== Task inputs ==

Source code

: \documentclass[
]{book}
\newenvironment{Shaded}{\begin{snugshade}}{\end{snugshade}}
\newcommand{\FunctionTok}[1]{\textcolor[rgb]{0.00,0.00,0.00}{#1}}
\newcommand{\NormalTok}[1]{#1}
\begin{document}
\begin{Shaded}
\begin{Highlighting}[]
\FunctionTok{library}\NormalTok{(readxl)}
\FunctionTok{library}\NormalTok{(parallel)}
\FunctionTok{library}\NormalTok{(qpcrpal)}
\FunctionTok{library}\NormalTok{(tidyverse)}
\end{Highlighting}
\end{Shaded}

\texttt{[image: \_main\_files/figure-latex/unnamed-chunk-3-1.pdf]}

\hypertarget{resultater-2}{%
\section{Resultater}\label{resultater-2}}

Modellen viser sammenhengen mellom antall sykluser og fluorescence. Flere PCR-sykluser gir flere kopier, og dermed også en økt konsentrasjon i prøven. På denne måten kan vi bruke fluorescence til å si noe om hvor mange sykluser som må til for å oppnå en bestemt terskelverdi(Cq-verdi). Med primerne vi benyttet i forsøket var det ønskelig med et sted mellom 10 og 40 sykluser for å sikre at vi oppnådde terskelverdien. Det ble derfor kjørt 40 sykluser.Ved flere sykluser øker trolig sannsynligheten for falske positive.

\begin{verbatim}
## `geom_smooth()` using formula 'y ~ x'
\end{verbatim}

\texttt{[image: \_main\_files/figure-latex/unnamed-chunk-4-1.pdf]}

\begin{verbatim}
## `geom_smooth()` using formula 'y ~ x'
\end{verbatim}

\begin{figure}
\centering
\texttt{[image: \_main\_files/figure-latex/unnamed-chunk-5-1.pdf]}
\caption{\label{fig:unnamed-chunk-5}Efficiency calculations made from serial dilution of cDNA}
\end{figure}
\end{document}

===

#### [Aim of the exercise]
Looking at the records, state how many lines contain "library" and write nothing besides that number.

#### [Answer space]
4